(Plain-text document sources)
◆ ◆ ◆

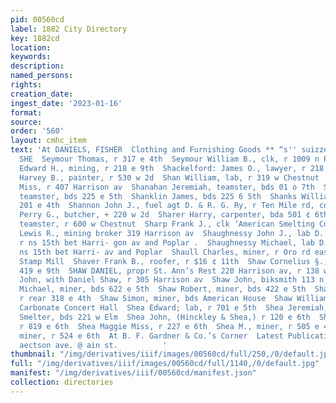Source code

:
 ```yaml
---
pid: 00560cd
label: 1882 City Directory
key: 1882cd
location: 
keywords: 
description: 
named_persons: 
rights: 
creation_date: 
ingest_date: '2023-01-16'
format: 
source: 
order: '560'
layout: cmhc_item
text: 'At DANIELS, FISHER  Clothing and Furnishing Goods ** “s'' suizzes.  SEY 255
  SHE  Seymour Thomas, r 317 e 4th  Seymour William B., clk, r 1009 n Poplar  Shackelford
  Edward H., mining, r 218 e 9th  Shackelford: James O., lawyer, r 218 0 8th  Shade
  Harvey B., painter, r 530 w 2d  Shan William, lab, r 319 w Chestnut  Shanahan Ella
  Miss, r 407 Harrison av  Shanahan Jeremiah, teamster, bds 01 o 7th  Shanklin Alex,
  teamster, bds 225 e 5th  Shanklin James, bds 225 6 5th  Shanks William W., grocer,
  201 e 4th  Shannon John J., fuel agt D. & R. G. Ry, r Ten Mile rd, cor 17th  Shanstrom
  Perry G., butcher, + 220 w 2d  Sharer Harry, carpenter, bda 501 ¢ 6th  Shark Peter,
  teamster, r 600 w Chestnut  Sharp Frank J., clk ‘American Smelting Co., r at Smelter  Sharp
  Lewis R., mining broker 319 Harrison av  Shaughnessy John J., lab D. & R. G. Ry,
  r ns 15th bet Harri- gon av and Poplar .  Shaughnessy Michael, lab D. & R. G. Ry,r
  ns 15th bet Harri- av and Poplar  Shaull Charles, miner, r Oro rd east of Tabor
  Stamp Mill  Shaver Frank B., roofer, r $16 ¢ 11th  Shaw Cornelius §., smelter, r
  419 e 9th  SHAW DANIEL, propr St. Ann’s Rest 220 Harrison av, r 138 w 8th  Shaw
  John, with Daniel Shaw, r 305 Harrison av  Shaw John, biksmith 113 n Leiter av  Shaw
  Michael, miner, bds 622 e 5th  Shaw Robert, miner, bds 422 e 5th  Shaw Rose Mrs,
  r rear 318 e 4th  Shaw Simon, miner, bds American House  Shaw William H., barkpr
  Carbonate Concert Hall  Shea Edward; lab, r 701 e 5th  Shea Jeremiah, lab Grant
  Smelter, bds 221 w Elm  Shea John, (Hinckley & Shea,) r 120 e 6th  Shea John, miner,
  r 819 e 6th  Shea Maggie Miss, r 227 e 6th  Shea M., miner, r 505 e 4th  Shea Quinlan,
  miner, r 524 e 6th  At B. F. Gardner & Co.’s Corner  Latest Publications sccxstecc,
  aectson ave. @ ain st.          '
thumbnail: "/img/derivatives/iiif/images/00560cd/full/250,/0/default.jpg"
full: "/img/derivatives/iiif/images/00560cd/full/1140,/0/default.jpg"
manifest: "/img/derivatives/iiif/00560cd/manifest.json"
collection: directories
---
```

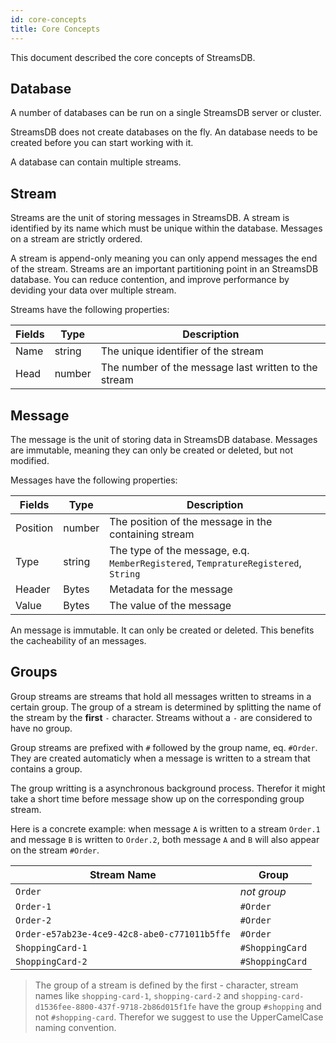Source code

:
 ```yaml
---
id: core-concepts
title: Core Concepts
---
```


This document described the core concepts of StreamsDB.

## Database

A number of databases can be run on a single StreamsDB server or cluster. 

StreamsDB does not create databases on the fly. An database needs to be created before you can start working with it.

A database can contain multiple streams.

## Stream

Streams are the unit of storing messages in StreamsDB. A stream is identified by its name which must be unique within the database. Messages on a stream are strictly ordered.

A stream is append-only meaning you can only append messages the end of the stream. Streams are an important partitioning point in an StreamsDB database. You can reduce contention, and improve performance by deviding your data over multiple stream.

Streams have the following properties:

| Fields  | Type   | Description                                          |
|---------|--------|------------------------------------------------------|
| Name    | string | The unique identifier of the stream                  |
| Head    | number | The number of the message last written to the stream |

## Message

The message is the unit of storing data in StreamsDB database. Messages are immutable, meaning they can only be created or deleted, but not modified.

Messages have the following properties:

| Fields   | Type   | Description                                                                        |
|----------|--------|------------------------------------------------------------------------------------|
| Position | number | The position of the message in the containing stream                               |
| Type     | string | The type of the message, e.q. `MemberRegistered`, `TempratureRegistered`, `String` |
| Header   | Bytes  | Metadata for the message                                                           |
| Value    | Bytes  | The value of the message                                                           |

An message is immutable. It can only be created or deleted. This benefits the cacheability of an messages.

## Groups

Group streams are streams that hold all messages written to streams in a certain group. The group of a stream is determined by splitting the name of the stream by the **first** `-` character. Streams without a `-` are considered to have no group.

Group streams are prefixed with `#` followed by the group name, eq. `#Order`. They are created automaticly when a message is written to a stream that contains a group.

The group writting is a asynchronous background process. Therefor it might take a short time before message show up on the corresponding group stream.

Here is a concrete example: when message `A` is written to a stream `Order.1` and message `B` is written to `Order.2`, both message `A` and `B` will also appear on the stream `#Order`.

| Stream Name                                  | Group           |
|----------------------------------------------|-----------------|
| `Order`                                      | _not group_     |
| `Order-1`                                    | `#Order`        |
| `Order-2`                                    | `#Order`        |
| `Order-e57ab23e-4ce9-42c8-abe0-c771011b5ffe` | `#Order`        |
| `ShoppingCard-1`                             | `#ShoppingCard` |
| `ShoppingCard-2`                             | `#ShoppingCard` |

> The group of a stream is defined by the first - character, stream names like `shopping-card-1`, `shopping-card-2` and `shopping-card-d1536fee-8800-437f-9718-2b86d015f1fe` have the group `#shopping` and not `#shopping-card`. Therefor we suggest to use the UpperCamelCase naming convention.

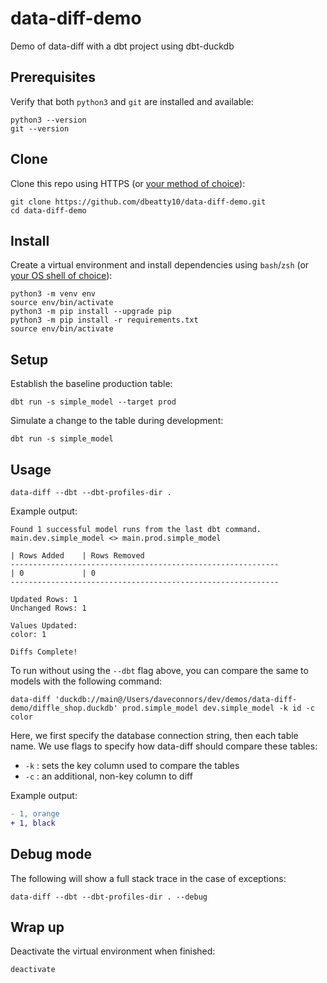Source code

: # data-diff-demo
Demo of data-diff with a dbt project using dbt-duckdb

## Prerequisites

Verify that both `python3` and `git` are installed and available:
```shell
python3 --version
git --version
```

## Clone

Clone this repo using HTTPS (or [your method of choice](docs/clone.md)):

```shell
git clone https://github.com/dbeatty10/data-diff-demo.git
cd data-diff-demo
```

</details>

## Install
Create a virtual environment and install dependencies using `bash`/`zsh` (or [your OS shell of choice](docs/virtual-environment.md)):

```shell
python3 -m venv env
source env/bin/activate
python3 -m pip install --upgrade pip
python3 -m pip install -r requirements.txt
source env/bin/activate
```

## Setup

Establish the baseline production table:
```shell
dbt run -s simple_model --target prod
```

Simulate a change to the table during development:
```
dbt run -s simple_model
```

## Usage

```shell
data-diff --dbt --dbt-profiles-dir .
```

Example output:
```
Found 1 successful model runs from the last dbt command.
main.dev.simple_model <> main.prod.simple_model 

| Rows Added    | Rows Removed
------------------------------------------------------------
| 0             | 0
------------------------------------------------------------

Updated Rows: 1
Unchanged Rows: 1

Values Updated:
color: 1

Diffs Complete!
```

To run without using the `--dbt` flag above, you can compare the same to models with the following command:

```shell
data-diff 'duckdb://main@/Users/daveconnors/dev/demos/data-diff-demo/diffle_shop.duckdb' prod.simple_model dev.simple_model -k id -c color
```
Here, we first specify the database connection string, then each table name. We use flags to specify how data-diff should compare these tables:

- `-k` : sets the key column used to compare the tables
- `-c` : an additional, non-key column to diff 

Example output:

```diff
- 1, orange
+ 1, black
```

## Debug mode

The following will show a full stack trace in the case of exceptions:
```shell
data-diff --dbt --dbt-profiles-dir . --debug
```

## Wrap up
Deactivate the virtual environment when finished:

```shell
deactivate
```
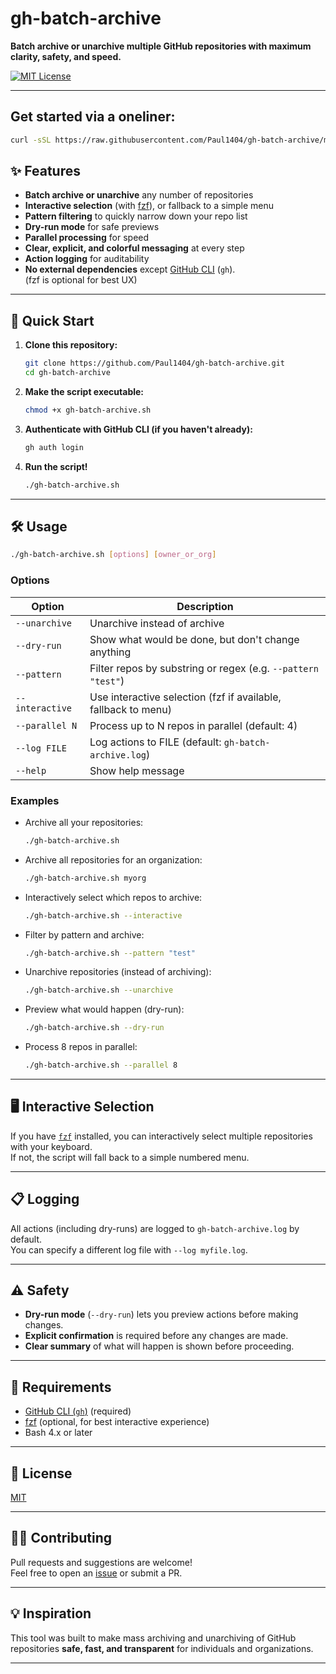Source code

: # gh-batch-archive

**Batch archive or unarchive multiple GitHub repositories with maximum clarity, safety, and speed.**

[![MIT License](https://img.shields.io/github/license/Paul1404/gh-batch-archive)](LICENSE)

---

## Get started via a oneliner:
   ```bash
curl -sSL https://raw.githubusercontent.com/Paul1404/gh-batch-archive/main/gh-batch-archive.sh | bash
   ```
## ✨ Features

- **Batch archive or unarchive** any number of repositories
- **Interactive selection** (with [fzf](https://github.com/junegunn/fzf)), or fallback to a simple menu
- **Pattern filtering** to quickly narrow down your repo list
- **Dry-run mode** for safe previews
- **Parallel processing** for speed
- **Clear, explicit, and colorful messaging** at every step
- **Action logging** for auditability
- **No external dependencies** except [GitHub CLI](https://cli.github.com/) (`gh`).  
  (fzf is optional for best UX)

---

## 🚀 Quick Start

1. **Clone this repository:**

   ```bash
   git clone https://github.com/Paul1404/gh-batch-archive.git
   cd gh-batch-archive
   ```

2. **Make the script executable:**

   ```bash
   chmod +x gh-batch-archive.sh
   ```

3. **Authenticate with GitHub CLI (if you haven't already):**

   ```bash
   gh auth login
   ```

4. **Run the script!**

   ```bash
   ./gh-batch-archive.sh
   ```

---

## 🛠️ Usage

```bash
./gh-batch-archive.sh [options] [owner_or_org]
```

### **Options**

| Option             | Description                                                                 |
|--------------------|-----------------------------------------------------------------------------|
| `--unarchive`      | Unarchive instead of archive                                                |
| `--dry-run`        | Show what would be done, but don't change anything                          |
| `--pattern`        | Filter repos by substring or regex (e.g. `--pattern "test"`)                |
| `--interactive`    | Use interactive selection (fzf if available, fallback to menu)              |
| `--parallel N`     | Process up to N repos in parallel (default: 4)                              |
| `--log FILE`       | Log actions to FILE (default: `gh-batch-archive.log`)                       |
| `--help`           | Show help message                                                           |

### **Examples**

- Archive all your repositories:
  ```bash
  ./gh-batch-archive.sh
  ```

- Archive all repositories for an organization:
  ```bash
  ./gh-batch-archive.sh myorg
  ```

- Interactively select which repos to archive:
  ```bash
  ./gh-batch-archive.sh --interactive
  ```

- Filter by pattern and archive:
  ```bash
  ./gh-batch-archive.sh --pattern "test"
  ```

- Unarchive repositories (instead of archiving):
  ```bash
  ./gh-batch-archive.sh --unarchive
  ```

- Preview what would happen (dry-run):
  ```bash
  ./gh-batch-archive.sh --dry-run
  ```

- Process 8 repos in parallel:
  ```bash
  ./gh-batch-archive.sh --parallel 8
  ```

---

## 🖥️ Interactive Selection

If you have [`fzf`](https://github.com/junegunn/fzf) installed, you can interactively select multiple repositories with your keyboard.  
If not, the script will fall back to a simple numbered menu.

---

## 📋 Logging

All actions (including dry-runs) are logged to `gh-batch-archive.log` by default.  
You can specify a different log file with `--log myfile.log`.

---

## ⚠️ Safety

- **Dry-run mode** (`--dry-run`) lets you preview actions before making changes.
- **Explicit confirmation** is required before any changes are made.
- **Clear summary** of what will happen is shown before proceeding.

---

## 🧩 Requirements

- [GitHub CLI (`gh`)](https://cli.github.com/) (required)
- [fzf](https://github.com/junegunn/fzf) (optional, for best interactive experience)
- Bash 4.x or later

---

## 📝 License

[MIT](LICENSE)

---

## 🙋‍♂️ Contributing

Pull requests and suggestions are welcome!  
Feel free to open an [issue](https://github.com/Paul1404/gh-batch-archive/issues) or submit a PR.

---

## 💡 Inspiration

This tool was built to make mass archiving and unarchiving of GitHub repositories **safe, fast, and transparent** for individuals and organizations.

---
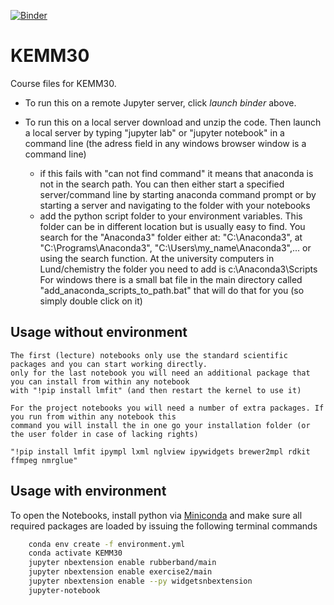 [![Binder](https://mybinder.org/badge_logo.svg)](https://mybinder.org/v2/gh/luchem/KEMM30.git/master)

# KEMM30

Course files for KEMM30. 

- To run this on a remote Jupyter server, click _launch binder_ above.
- To run this on a local server download and unzip the code. Then launch a local server 
by typing "jupyter lab" or "jupyter notebook" in a command line 
(the adress field in any windows browser window is a command line)

    - if this fails with "can not find command" it means that anaconda is not in the 
    search path. You can then either start a specified server/command line by starting 
    anaconda command prompt or by starting a server and navigating to the folder with your notebooks
    - add the python script folder to your environment variables. This folder can be 
    in different location but is usually easy to find. You search for the "Anaconda3" folder either at: 
    "C:\Anaconda3", at "C:\Programs\Anaconda3", "C:\Users\my_name\Anaconda3",... or using the search function. 
    At the university computers in Lund/chemistry the folder you need to add is c:\Anaconda3\Scripts
    For windows there is a small bat file in the main directory called "add_anaconda_scripts_to_path.bat" that 
    will do that for you (so simply double click on it)
    
## Usage without environment

    The first (lecture) notebooks only use the standard scientific packages and you can start working directly. 
    only for the last notebook you will need an additional package that you can install from within any notebook
    with "!pip install lmfit" (and then restart the kernel to use it)

    For the project notebooks you will need a number of extra packages. If you run from within any notebook this 
    command you will install the in one go your installation folder (or the user folder in case of lacking rights)

    "!pip install lmfit ipympl lxml nglview ipywidgets brewer2mpl rdkit ffmpeg nmrglue"

## Usage with environment

To open the Notebooks, install python via [Miniconda](https://conda.io/miniconda.html) and
make sure all required packages are loaded by issuing the following terminal commands

``` bash
    conda env create -f environment.yml
    conda activate KEMM30
    jupyter nbextension enable rubberband/main
    jupyter nbextension enable exercise2/main
    jupyter nbextension enable --py widgetsnbextension
    jupyter-notebook
```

◆ ◆ ◆

- [Aim of the task]: Using the entries above, reproduce word for word only the lines from the one that contains "compare the tables" to the one that contains "- **Batch archive", both ends included, and drop every picture.

- [Solution for this task]:
- `-k` : sets the key column used to compare the tables
- `-c` : an additional, non-key column to diff 

Example output:

```diff
- 1, orange
+ 1, black
```

## Debug mode

The following will show a full stack trace in the case of exceptions:
```shell
data-diff --dbt --dbt-profiles-dir . --debug
```

## Wrap up
Deactivate the virtual environment when finished:

```shell
deactivate
```
Source code

: # gh-batch-archive

**Batch archive or unarchive multiple GitHub repositories with maximum clarity, safety, and speed.**

[![MIT License](https://img.shields.io/github/license/Paul1404/gh-batch-archive)](LICENSE)

---

## Get started via a oneliner:
   ```bash
curl -sSL https://raw.githubusercontent.com/Paul1404/gh-batch-archive/main/gh-batch-archive.sh | bash
   ```
## ✨ Features

- **Batch archive or unarchive** any number of repositories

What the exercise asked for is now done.